▶ [HOW TO COMPLETE THIS TASK]
Once you find the line with "Paul décrit dans", copy it and every line after it through the end of the entries below, exactly as written.

▶ [RECORDS FOR THIS TASK]

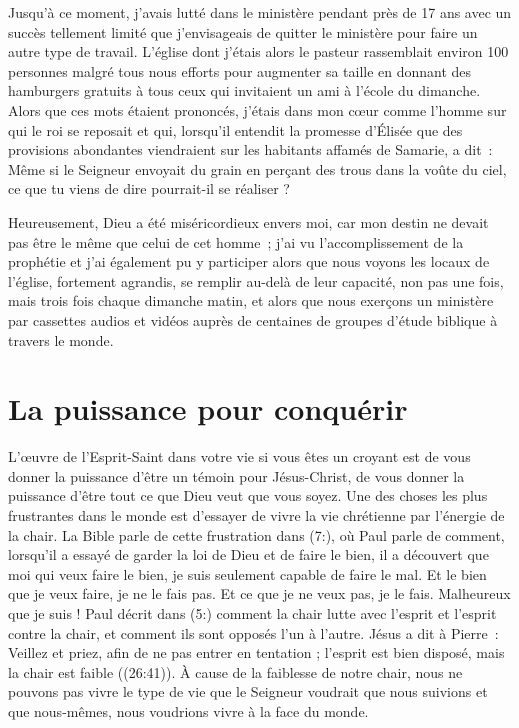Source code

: Jusqu'à ce moment, j'avais lutté dans le ministère pendant près de 17 ans
 avec un succès tellement limité que j'envisageais de quitter le ministère
 pour faire un autre type de travail.
 L'église dont j'étais alors le pasteur rassemblait environ 100 personnes
 malgré tous nous efforts pour augmenter sa taille en donnant des hamburgers
 gratuits à tous ceux qui invitaient un ami à l'école du dimanche.
 Alors que ces mots étaient prononcés, j'étais dans mon cœur comme l'homme
 sur qui le roi se reposait et qui, lorsqu'il entendit la promesse d'Élisée
 que des provisions abondantes viendraient sur les habitants affamés
 de Samarie, a dit~:
 \og Même si le Seigneur envoyait du grain en perçant des trous dans
 la voûte du ciel, ce que tu viens de dire pourrait-il se réaliser ? \fg{}

Heureusement, Dieu a été miséricordieux envers moi,
 car mon destin ne devait pas être le même que celui de cet homme~;
 j'ai vu l'accomplissement de la prophétie et j'ai également pu y participer
 alors que nous voyons les locaux de l'église, fortement agrandis,
 se remplir au-delà de leur capacité, non pas une fois, mais trois fois
 chaque dimanche matin, et alors que nous exerçons un ministère
 par cassettes audios et vidéos auprès de centaines de groupes
 d'étude biblique à travers le monde.

\section*{La puissance pour conquérir}

L'œuvre de l'Esprit-Saint dans votre vie si vous êtes un croyant
 est de vous donner la puissance d'être un témoin pour Jésus-Christ,
 de vous donner la puissance d'être tout ce que Dieu veut que vous soyez.
 Une des choses les plus frustrantes dans le monde est d'essayer
 de vivre la vie chrétienne par l'énergie de la chair.
 La Bible parle de cette frustration dans (7:),
 où Paul parle de comment, lorsqu'il a essayé de garder la loi de Dieu
 et de faire le bien, il a découvert que \og moi qui veux faire le bien,
 je suis seulement capable de faire le mal. Et le bien que je veux faire,
 je ne le fais pas. Et ce que je ne veux pas, je le fais.
 Malheureux que je suis ! \fg{}
 Paul décrit dans (5:) comment la chair lutte avec l'esprit
 et l'esprit contre la chair, et comment ils sont opposés l'un à l'autre.
 Jésus a dit à Pierre~:
 \og Veillez et priez, afin de ne pas entrer en tentation ;
 l'esprit est bien disposé, mais la chair est faible \fg{}
 ((26:41)).
 À cause de la faiblesse de notre chair, nous ne pouvons pas vivre
 le type de vie que le Seigneur voudrait que nous suivions
 et que nous-mêmes, nous voudrions vivre à la face du monde.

▶ [THE ANSWER]
 Paul décrit dans (5:) comment la chair lutte avec l'esprit
 et l'esprit contre la chair, et comment ils sont opposés l'un à l'autre.
 Jésus a dit à Pierre~:
 \og Veillez et priez, afin de ne pas entrer en tentation ;
 l'esprit est bien disposé, mais la chair est faible \fg{}
 ((26:41)).
 À cause de la faiblesse de notre chair, nous ne pouvons pas vivre
 le type de vie que le Seigneur voudrait que nous suivions
 et que nous-mêmes, nous voudrions vivre à la face du monde.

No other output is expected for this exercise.